At this time, astronomy was on the cusp of changing technologies. I was accustomed to using old-fashioned glass photographic plates—13 inches across and thin enough to be curved into the focal plane of the telescope. The light of stars was caught in the photographic emulsion on the plates, and the resulting complicated shapes of galaxies reminded me of insects preserved in amber.
But this sort of photography was dying out and being superseded by CCDs—electronic devices that created virtual images of the sky, and the precursors of today’s digital cameras.
So instead of fitting the plates into the telescope by hand while gazing out at the sky, observing in Chile meant sitting in a control room and operating the telescope remotely. Resulting images were displayed on computer screens. We saw the telescope only at the beginning of the night, when we were setting up, and at the end, when we shut everything down as the sun rose. During the night we didn’t even see the sky, because the control room—with its banks of computers that made it look like a low-rent starship Enterprise—had no windows.
After a few nights of this work, everything, not just my quasars, started to feel remote. The objects on the screen reminded me of ghosts, with no substance to them. Going outside helped somewhat—the stars looked so large and real I felt I could reach out and grab them—but in contrast the landscape was so empty I might as well have been on the moon. There was nothing to pull me back to earth.
I used to remind myself that I was there to work and nothing more. But I would long for the complexities of life, tedious British rain, and the screech of seagulls, even traffic jams started to have a certain nostalgic charm. As I sat in the control room, I would reread old newspapers, trying to keep faith with the world.

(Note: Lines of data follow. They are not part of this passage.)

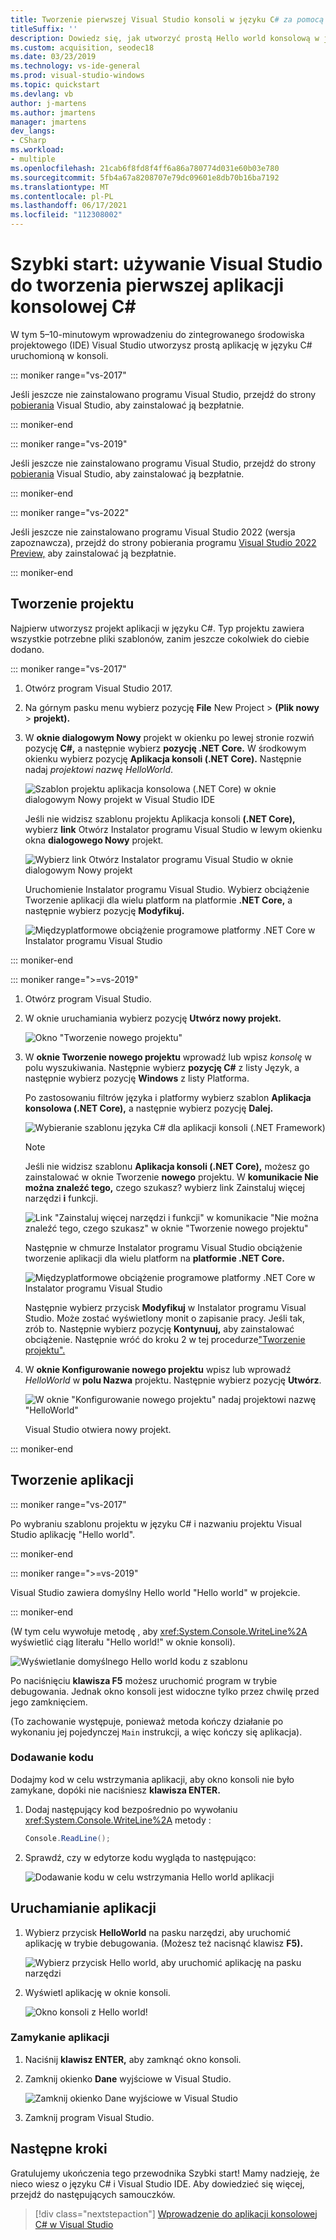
 ```yaml
---
title: Tworzenie pierwszej Visual Studio konsoli w języku C# za pomocą Visual Studio aplikacji
titleSuffix: ''
description: Dowiedz się, jak utworzyć prostą Hello world konsolową w języku Visual Studio, korzystając z języka C#, krok po kroku.
ms.custom: acquisition, seodec18
ms.date: 03/23/2019
ms.technology: vs-ide-general
ms.prod: visual-studio-windows
ms.topic: quickstart
ms.devlang: vb
author: j-martens
ms.author: jmartens
manager: jmartens
dev_langs:
- CSharp
ms.workload:
- multiple
ms.openlocfilehash: 21cab6f8fd8f4ff6a86a780774d031e60b03e780
ms.sourcegitcommit: 5fb4a67a8208707e79dc09601e8db70b16ba7192
ms.translationtype: MT
ms.contentlocale: pl-PL
ms.lasthandoff: 06/17/2021
ms.locfileid: "112308002"
---
```

# <a name="quickstart-use-visual-studio-to-create-your-first-c-console-app"></a>Szybki start: używanie Visual Studio do tworzenia pierwszej aplikacji konsolowej C#

W tym 5–10-minutowym wprowadzeniu do zintegrowanego środowiska projektowego (IDE) Visual Studio utworzysz prostą aplikację w języku C# uruchomioną w konsoli.

::: moniker range="vs-2017"

Jeśli jeszcze nie zainstalowano programu Visual Studio, przejdź do strony [pobierania](https://visualstudio.microsoft.com/vs/older-downloads/?utm_medium=microsoft&utm_source=docs.microsoft.com&utm_campaign=vs+2017+download) Visual Studio, aby zainstalować ją bezpłatnie.

::: moniker-end

::: moniker range="vs-2019"

Jeśli jeszcze nie zainstalowano programu Visual Studio, przejdź do strony [pobierania](https://visualstudio.microsoft.com/downloads) Visual Studio, aby zainstalować ją bezpłatnie.

::: moniker-end

::: moniker range="vs-2022"

Jeśli jeszcze nie zainstalowano programu Visual Studio 2022 (wersja zapoznawcza), przejdź do strony pobierania programu [Visual Studio 2022 Preview,](https://visualstudio.microsoft.com/vs/preview/vs2022) aby zainstalować ją bezpłatnie.

::: moniker-end

## <a name="create-a-project"></a>Tworzenie projektu

Najpierw utworzysz projekt aplikacji w języku C#. Typ projektu zawiera wszystkie potrzebne pliki szablonów, zanim jeszcze cokolwiek do ciebie dodano.

::: moniker range="vs-2017"

1. Otwórz program Visual Studio 2017.

2. Na górnym pasku menu wybierz pozycję **File** New Project > **(Plik nowy** > **projekt).**

3. W **oknie dialogowym Nowy** projekt w okienku po lewej stronie rozwiń pozycję **C#,** a następnie wybierz **pozycję .NET Core.** W środkowym okienku wybierz pozycję **Aplikacja konsoli (.NET Core).** Następnie nadaj *projektowi nazwę HelloWorld*.

   ![Szablon projektu aplikacja konsolowa (.NET Core) w oknie dialogowym Nowy projekt w Visual Studio IDE](../ide/media/new-project-csharp-dotnetcore-helloworld-console-app.png)

     Jeśli nie widzisz szablonu projektu Aplikacja konsoli **(.NET Core),** wybierz **link** Otwórz Instalator programu Visual Studio w lewym okienku okna **dialogowego Nowy** projekt.

   ![Wybierz link Otwórz Instalator programu Visual Studio w oknie dialogowym Nowy projekt](../ide/media/csharp-open-visual-studio-installer-hello-world.png)

     Uruchomienie Instalator programu Visual Studio. Wybierz obciążenie Tworzenie aplikacji dla wielu platform na platformie **.NET Core,** a następnie wybierz pozycję **Modyfikuj.**

     ![Międzyplatformowe obciążenie programowe platformy .NET Core w Instalator programu Visual Studio](../ide/media/dot-net-core-xplat-dev-workload.png)

::: moniker-end

::: moniker range=">=vs-2019"

1. Otwórz program Visual Studio.

1. W oknie uruchamiania wybierz pozycję **Utwórz nowy projekt.**

   ![Okno "Tworzenie nowego projektu"](../get-started/media/vs-2019/create-new-project-dark-theme.png)

1. W **oknie Tworzenie nowego projektu** wprowadź lub wpisz *konsolę* w polu wyszukiwania. Następnie wybierz **pozycję C#** z listy Język, a następnie wybierz pozycję **Windows** z listy Platforma. 

   Po zastosowaniu filtrów języka i platformy wybierz szablon **Aplikacja konsolowa (.NET Core),** a następnie wybierz pozycję **Dalej.**

   ![Wybieranie szablonu języka C# dla aplikacji konsoli (.NET Framework)](../get-started/csharp/media/vs-2019/csharp-create-new-project-search-console-net-core-filtered.png)

   > [!NOTE]
   > Jeśli nie widzisz szablonu **Aplikacja konsoli (.NET Core),** możesz go zainstalować w oknie Tworzenie **nowego** projektu. W **komunikacie Nie można znaleźć tego,** czego szukasz? wybierz link Zainstaluj więcej narzędzi **i** funkcji.
   >
   > ![Link "Zainstaluj więcej narzędzi i funkcji" w komunikacie "Nie można znaleźć tego, czego szukasz" w oknie "Tworzenie nowego projektu"](../get-started/media/vs-2019/not-finding-what-looking-for.png) 
   > 
   > Następnie w chmurze Instalator programu Visual Studio obciążenie tworzenie aplikacji dla wielu platform na **platformie .NET Core.**
   >
   > ![Międzyplatformowe obciążenie programowe platformy .NET Core w Instalator programu Visual Studio](./media/dot-net-core-xplat-dev-workload.png)
   >
   > Następnie wybierz przycisk **Modyfikuj** w Instalator programu Visual Studio. Może zostać wyświetlony monit o zapisanie pracy. Jeśli tak, zrób to. Następnie wybierz pozycję **Kontynuuj,** aby zainstalować obciążenie. Następnie wróć do kroku 2 w tej procedurze["Tworzenie projektu".](#create-a-project)

1. W **oknie Konfigurowanie nowego projektu** wpisz lub wprowadź *HelloWorld* w **polu Nazwa** projektu. Następnie wybierz pozycję **Utwórz**.

   ![W oknie "Konfigurowanie nowego projektu" nadaj projektowi nazwę "HelloWorld"](../get-started/csharp/media/vs-2019/csharp-name-your-helloworld-project.png)

   Visual Studio otwiera nowy projekt.
   
::: moniker-end

## <a name="create-the-application"></a>Tworzenie aplikacji

::: moniker range="vs-2017"

Po wybraniu szablonu projektu w języku C# i nazwaniu projektu Visual Studio aplikację "Hello world".

::: moniker-end

::: moniker range=">=vs-2019"

Visual Studio zawiera domyślny Hello world "Hello world" w projekcie.

::: moniker-end

(W tym celu wywołuje metodę , aby <xref:System.Console.WriteLine%2A> wyświetlić ciąg literału "Hello world!" w oknie konsoli).

   ![Wyświetlanie domyślnego Hello world kodu z szablonu](../ide/media/csharp-console-helloworld-template.png)

Po naciśnięciu **klawisza F5** możesz uruchomić program w trybie debugowania. Jednak okno konsoli jest widoczne tylko przez chwilę przed jego zamknięciem.

(To zachowanie występuje, ponieważ metoda kończy działanie po wykonaniu jej pojedynczej `Main` instrukcji, a więc kończy się aplikacja).

### <a name="add-some-code"></a>Dodawanie kodu

Dodajmy kod w celu wstrzymania aplikacji, aby okno konsoli nie było zamykane, dopóki nie naciśniesz **klawisza ENTER.**

1. Dodaj następujący kod bezpośrednio po wywołaniu <xref:System.Console.WriteLine%2A> metody :

   ```csharp
   Console.ReadLine();
   ```

1. Sprawdź, czy w edytorze kodu wygląda to następująco:

   ![Dodawanie kodu w celu wstrzymania Hello world aplikacji](../ide/media/csharp-console-helloworld-add-code.png)

## <a name="run-the-application"></a>Uruchamianie aplikacji

1. Wybierz przycisk **HelloWorld** na pasku narzędzi, aby uruchomić aplikację w trybie debugowania. (Możesz też nacisnąć klawisz **F5).**

   ![Wybierz przycisk Hello world, aby uruchomić aplikację na pasku narzędzi](../ide/media/csharp-console-hello-world-button.png)

1. Wyświetl aplikację w oknie konsoli.

   ![Okno konsoli z Hello world!](../ide/media/csharp-console-hello-world.png)

### <a name="close-the-application"></a>Zamykanie aplikacji

1. Naciśnij **klawisz ENTER,** aby zamknąć okno konsoli.

1. Zamknij okienko **Dane** wyjściowe w Visual Studio.

   ![Zamknij okienko Dane wyjściowe w Visual Studio](../ide/media/csharp-hello-world-close-output-pane.png)

1. Zamknij program Visual Studio.

## <a name="next-steps"></a>Następne kroki

Gratulujemy ukończenia tego przewodnika Szybki start! Mamy nadzieję, że nieco wiesz o języku C# i Visual Studio IDE. Aby dowiedzieć się więcej, przejdź do następujących samouczków.

> [!div class="nextstepaction"]
> [Wprowadzenie do aplikacji konsolowej C# w Visual Studio](../get-started/csharp/tutorial-console.md)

But at that I did not succeed. I know now that the desert wasn’t empty, that it had a t
errible secret; farther north from the observatory, in an even more remote part of the Andes, was an abandoned prison camp set up during the Pinochet regime, called Chacabuco. This was a place where political opponents of the regime were sent in the 1970s. Sometimes they died there. As the celebrated 2010 Chilean documentary Nostalgia for the Light shows, their relatives are still searching the desert for their remains.
Our telescopes had the power to detect candle flames many miles away, not to mention galaxies billions of light-years away. And yet they never turned toward the camp. They weren’t built to do that sort of observation.

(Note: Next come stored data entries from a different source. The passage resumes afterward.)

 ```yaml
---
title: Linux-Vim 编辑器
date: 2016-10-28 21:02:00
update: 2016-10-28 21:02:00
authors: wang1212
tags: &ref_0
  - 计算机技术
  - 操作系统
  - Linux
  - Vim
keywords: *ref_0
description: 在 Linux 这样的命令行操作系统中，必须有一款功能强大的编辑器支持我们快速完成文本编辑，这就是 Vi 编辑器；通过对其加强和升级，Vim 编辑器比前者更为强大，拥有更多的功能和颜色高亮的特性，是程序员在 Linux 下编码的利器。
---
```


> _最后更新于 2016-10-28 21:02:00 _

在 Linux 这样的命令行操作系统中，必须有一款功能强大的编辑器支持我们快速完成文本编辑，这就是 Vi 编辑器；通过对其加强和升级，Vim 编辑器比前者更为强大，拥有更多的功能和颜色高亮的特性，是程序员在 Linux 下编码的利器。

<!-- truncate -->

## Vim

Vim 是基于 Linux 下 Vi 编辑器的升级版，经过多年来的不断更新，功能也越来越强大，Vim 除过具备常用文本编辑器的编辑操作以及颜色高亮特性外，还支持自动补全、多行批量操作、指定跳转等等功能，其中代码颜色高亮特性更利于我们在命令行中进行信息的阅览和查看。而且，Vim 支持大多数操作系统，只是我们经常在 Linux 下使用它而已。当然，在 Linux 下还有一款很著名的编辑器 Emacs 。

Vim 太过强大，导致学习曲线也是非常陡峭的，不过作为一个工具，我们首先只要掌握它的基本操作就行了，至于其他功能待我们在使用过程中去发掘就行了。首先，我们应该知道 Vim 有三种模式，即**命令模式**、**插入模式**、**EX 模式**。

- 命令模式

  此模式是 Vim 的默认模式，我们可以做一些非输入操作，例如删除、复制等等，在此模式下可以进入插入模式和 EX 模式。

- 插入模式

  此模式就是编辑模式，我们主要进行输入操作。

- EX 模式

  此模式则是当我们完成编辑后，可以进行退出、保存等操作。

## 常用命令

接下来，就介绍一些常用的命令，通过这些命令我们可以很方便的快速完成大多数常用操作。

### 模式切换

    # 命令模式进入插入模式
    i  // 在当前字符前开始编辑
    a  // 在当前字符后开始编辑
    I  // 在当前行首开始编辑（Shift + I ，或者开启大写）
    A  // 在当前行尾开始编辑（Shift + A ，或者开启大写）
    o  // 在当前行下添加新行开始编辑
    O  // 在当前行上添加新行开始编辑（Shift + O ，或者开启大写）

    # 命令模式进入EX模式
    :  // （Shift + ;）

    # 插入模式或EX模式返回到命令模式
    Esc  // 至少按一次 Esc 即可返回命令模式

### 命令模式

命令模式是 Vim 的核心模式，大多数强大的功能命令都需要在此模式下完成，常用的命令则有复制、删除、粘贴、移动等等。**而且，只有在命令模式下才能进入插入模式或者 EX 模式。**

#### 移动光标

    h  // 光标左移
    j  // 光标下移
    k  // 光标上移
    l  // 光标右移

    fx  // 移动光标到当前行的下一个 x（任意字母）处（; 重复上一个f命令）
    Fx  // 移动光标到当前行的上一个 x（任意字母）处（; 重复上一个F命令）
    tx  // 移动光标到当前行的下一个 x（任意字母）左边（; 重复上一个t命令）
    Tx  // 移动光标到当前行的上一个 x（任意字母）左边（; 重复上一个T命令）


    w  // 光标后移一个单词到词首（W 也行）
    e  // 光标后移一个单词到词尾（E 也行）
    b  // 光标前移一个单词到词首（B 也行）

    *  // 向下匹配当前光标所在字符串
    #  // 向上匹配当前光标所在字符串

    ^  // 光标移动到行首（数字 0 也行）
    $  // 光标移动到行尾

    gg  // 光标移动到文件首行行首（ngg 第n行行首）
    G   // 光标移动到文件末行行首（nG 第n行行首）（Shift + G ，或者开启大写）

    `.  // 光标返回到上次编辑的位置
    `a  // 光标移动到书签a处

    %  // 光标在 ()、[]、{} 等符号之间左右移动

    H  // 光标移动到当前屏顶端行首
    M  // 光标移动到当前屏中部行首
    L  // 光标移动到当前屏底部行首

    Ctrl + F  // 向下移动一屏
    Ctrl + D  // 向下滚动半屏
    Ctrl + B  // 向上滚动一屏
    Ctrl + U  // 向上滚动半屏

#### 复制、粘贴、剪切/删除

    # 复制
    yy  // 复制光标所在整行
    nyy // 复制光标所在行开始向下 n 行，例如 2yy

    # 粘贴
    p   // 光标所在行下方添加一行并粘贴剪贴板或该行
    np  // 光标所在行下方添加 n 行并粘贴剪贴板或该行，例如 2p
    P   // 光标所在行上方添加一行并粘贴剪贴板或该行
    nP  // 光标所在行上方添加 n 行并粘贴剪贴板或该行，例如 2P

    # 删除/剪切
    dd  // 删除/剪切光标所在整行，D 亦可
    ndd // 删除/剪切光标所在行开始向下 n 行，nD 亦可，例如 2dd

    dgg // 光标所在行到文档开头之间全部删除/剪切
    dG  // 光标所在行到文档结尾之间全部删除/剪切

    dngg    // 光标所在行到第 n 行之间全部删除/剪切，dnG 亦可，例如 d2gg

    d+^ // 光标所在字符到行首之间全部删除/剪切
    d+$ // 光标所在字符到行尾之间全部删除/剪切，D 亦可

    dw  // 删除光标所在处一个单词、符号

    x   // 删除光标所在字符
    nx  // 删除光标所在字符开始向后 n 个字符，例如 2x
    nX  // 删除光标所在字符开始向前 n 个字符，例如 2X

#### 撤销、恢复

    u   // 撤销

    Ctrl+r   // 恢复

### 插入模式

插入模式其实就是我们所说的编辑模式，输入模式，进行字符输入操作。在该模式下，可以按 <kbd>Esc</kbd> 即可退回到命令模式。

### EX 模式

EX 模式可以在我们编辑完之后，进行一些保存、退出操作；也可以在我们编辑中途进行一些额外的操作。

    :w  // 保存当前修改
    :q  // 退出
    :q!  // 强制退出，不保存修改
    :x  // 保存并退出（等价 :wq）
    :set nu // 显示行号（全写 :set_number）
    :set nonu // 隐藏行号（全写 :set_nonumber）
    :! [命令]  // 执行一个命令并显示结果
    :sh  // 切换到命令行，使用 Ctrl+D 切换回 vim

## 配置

Nor were we. The observatory that I visited in Chile is part of the European Southern Observatory. It’s one of the largest in the world and was first conceived of not long after World War II, partly as a way of bringing together former enemies and encouraging peaceful scientific endeavors. But our only political contribution was neutrality: we were supposed to keep our heads down and get on with our work. When I arrived, we were advised not to talk about politics with people in Chile.

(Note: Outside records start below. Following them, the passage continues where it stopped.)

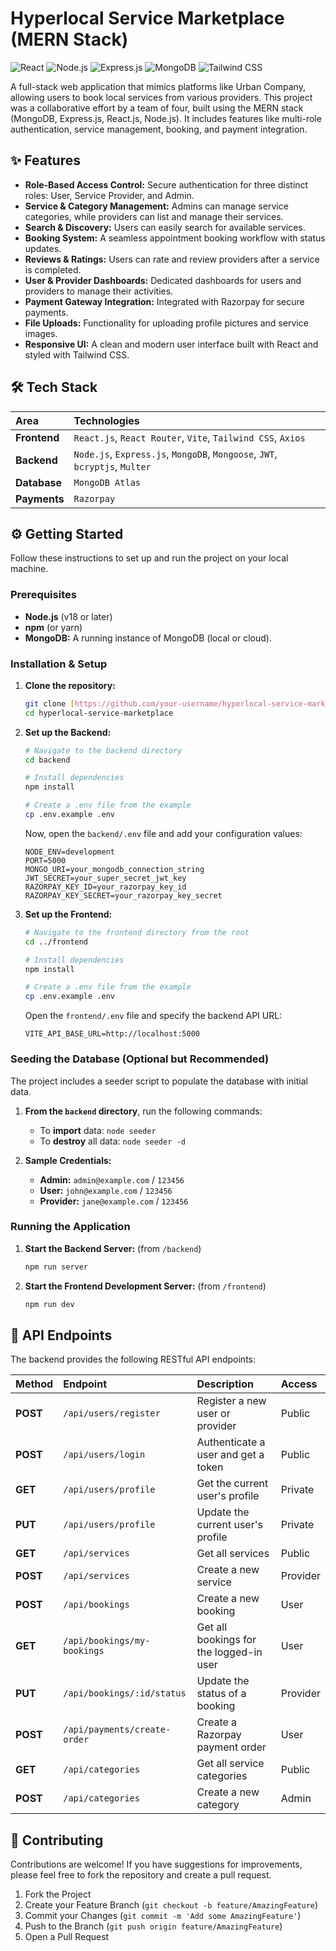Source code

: # Hyperlocal Service Marketplace (MERN Stack)

![React](https://img.shields.io/badge/React-20232A?style=for-the-badge&logo=react&logoColor=61DAFB)
![Node.js](https://img.shields.io/badge/Node.js-339933?style=for-the-badge&logo=nodedotjs&logoColor=white)
![Express.js](https://img.shields.io/badge/Express.js-000000?style=for-the-badge&logo=express&logoColor=white)
![MongoDB](https://img.shields.io/badge/MongoDB-47A248?style=for-the-badge&logo=mongodb&logoColor=white)
![Tailwind CSS](https://img.shields.io/badge/Tailwind_CSS-38B2AC?style=for-the-badge&logo=tailwind-css&logoColor=white)

A full-stack web application that mimics platforms like Urban Company, allowing users to book local services from various providers. This project was a collaborative effort by a team of four, built using the MERN stack (MongoDB, Express.js, React.js, Node.js). It includes features like multi-role authentication, service management, booking, and payment integration.

## ✨ Features

* **Role-Based Access Control:** Secure authentication for three distinct roles: User, Service Provider, and Admin.
* **Service & Category Management:** Admins can manage service categories, while providers can list and manage their services.
* **Search & Discovery:** Users can easily search for available services.
* **Booking System:** A seamless appointment booking workflow with status updates.
* **Reviews & Ratings:** Users can rate and review providers after a service is completed.
* **User & Provider Dashboards:** Dedicated dashboards for users and providers to manage their activities.
* **Payment Gateway Integration:** Integrated with Razorpay for secure payments.
* **File Uploads:** Functionality for uploading profile pictures and service images.
* **Responsive UI:** A clean and modern user interface built with React and styled with Tailwind CSS.

## 🛠️ Tech Stack

| Area      | Technologies                                                                   |
| :-------- | :----------------------------------------------------------------------------- |
| **Frontend** | `React.js`, `React Router`, `Vite`, `Tailwind CSS`, `Axios`                      |
| **Backend** | `Node.js`, `Express.js`, `MongoDB`, `Mongoose`, `JWT`, `bcryptjs`, `Multer`      |
| **Database** | `MongoDB Atlas`                                                                |
| **Payments** | `Razorpay`                                                                     |

## ⚙️ Getting Started

Follow these instructions to set up and run the project on your local machine.

### Prerequisites

* **Node.js** (v18 or later)
* **npm** (or yarn)
* **MongoDB:** A running instance of MongoDB (local or cloud).

### Installation & Setup

1.  **Clone the repository:**
    ```sh
    git clone [https://github.com/your-username/hyperlocal-service-marketplace.git](https://github.com/your-username/hyperlocal-service-marketplace.git)
    cd hyperlocal-service-marketplace
    ```

2.  **Set up the Backend:**
    ```sh
    # Navigate to the backend directory
    cd backend

    # Install dependencies
    npm install

    # Create a .env file from the example
    cp .env.example .env
    ```
    Now, open the `backend/.env` file and add your configuration values:
    ```env
    NODE_ENV=development
    PORT=5000
    MONGO_URI=your_mongodb_connection_string
    JWT_SECRET=your_super_secret_jwt_key
    RAZORPAY_KEY_ID=your_razorpay_key_id
    RAZORPAY_KEY_SECRET=your_razorpay_key_secret
    ```

3.  **Set up the Frontend:**
    ```sh
    # Navigate to the frontend directory from the root
    cd ../frontend

    # Install dependencies
    npm install

    # Create a .env file from the example
    cp .env.example .env
    ```
    Open the `frontend/.env` file and specify the backend API URL:
    ```env
    VITE_API_BASE_URL=http://localhost:5000
    ```

### Seeding the Database (Optional but Recommended)

The project includes a seeder script to populate the database with initial data.

1.  **From the `backend` directory**, run the following commands:
    * To **import** data: `node seeder`
    * To **destroy** all data: `node seeder -d`

2.  **Sample Credentials:**
    * **Admin:** `admin@example.com` / `123456`
    * **User:** `john@example.com` / `123456`
    * **Provider:** `jane@example.com` / `123456`

### Running the Application

1.  **Start the Backend Server:** (from `/backend`)
    ```sh
    npm run server
    ```

2.  **Start the Frontend Development Server:** (from `/frontend`)
    ```sh
    npm run dev
    ```

## 📜 API Endpoints

The backend provides the following RESTful API endpoints:

| Method   | Endpoint                          | Description                                      | Access      |
| :------- | :-------------------------------- | :----------------------------------------------- | :---------- |
| **POST** | `/api/users/register`             | Register a new user or provider                  | Public      |
| **POST** | `/api/users/login`                | Authenticate a user and get a token              | Public      |
| **GET** | `/api/users/profile`              | Get the current user's profile                   | Private     |
| **PUT** | `/api/users/profile`              | Update the current user's profile                | Private     |
| **GET** | `/api/services`                   | Get all services                                 | Public      |
| **POST** | `/api/services`                   | Create a new service                             | Provider    |
| **POST** | `/api/bookings`                   | Create a new booking                             | User        |
| **GET** | `/api/bookings/my-bookings`       | Get all bookings for the logged-in user          | User        |
| **PUT** | `/api/bookings/:id/status`        | Update the status of a booking                   | Provider    |
| **POST** | `/api/payments/create-order`      | Create a Razorpay payment order                  | User        |
| **GET** | `/api/categories`                 | Get all service categories                       | Public      |
| **POST** | `/api/categories`                 | Create a new category                            | Admin       |

## 🤝 Contributing

Contributions are welcome! If you have suggestions for improvements, please feel free to fork the repository and create a pull request.

1.  Fork the Project
2.  Create your Feature Branch (`git checkout -b feature/AmazingFeature`)
3.  Commit your Changes (`git commit -m 'Add some AmazingFeature'`)
4.  Push to the Branch (`git push origin feature/AmazingFeature`)
5.  Open a Pull Request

I left the world of professional astronomy some time ago. In the years since, I have often thought of how astronomy is seen as a benign, unbiased science. Its sole function is to increase our understanding of how the universe works: astronomers receive and record, but they do not experiment or perturb. They are not tainted by any application to, say, energy development or military technologies. Astronomy is, essentially, a passive science.
I remember realizing when I was a student that I could make a measurement of an object in the sky, and how extraordinary that felt to me, as if it were a way of reaching out and connecting with something so far away. But maybe I found distant galaxies easier to understand than the people around me, and I wonder if my work became a substitute for any true connection. I still look to the edge of the universe, but I try to remember always to keep one eye focused here on earth.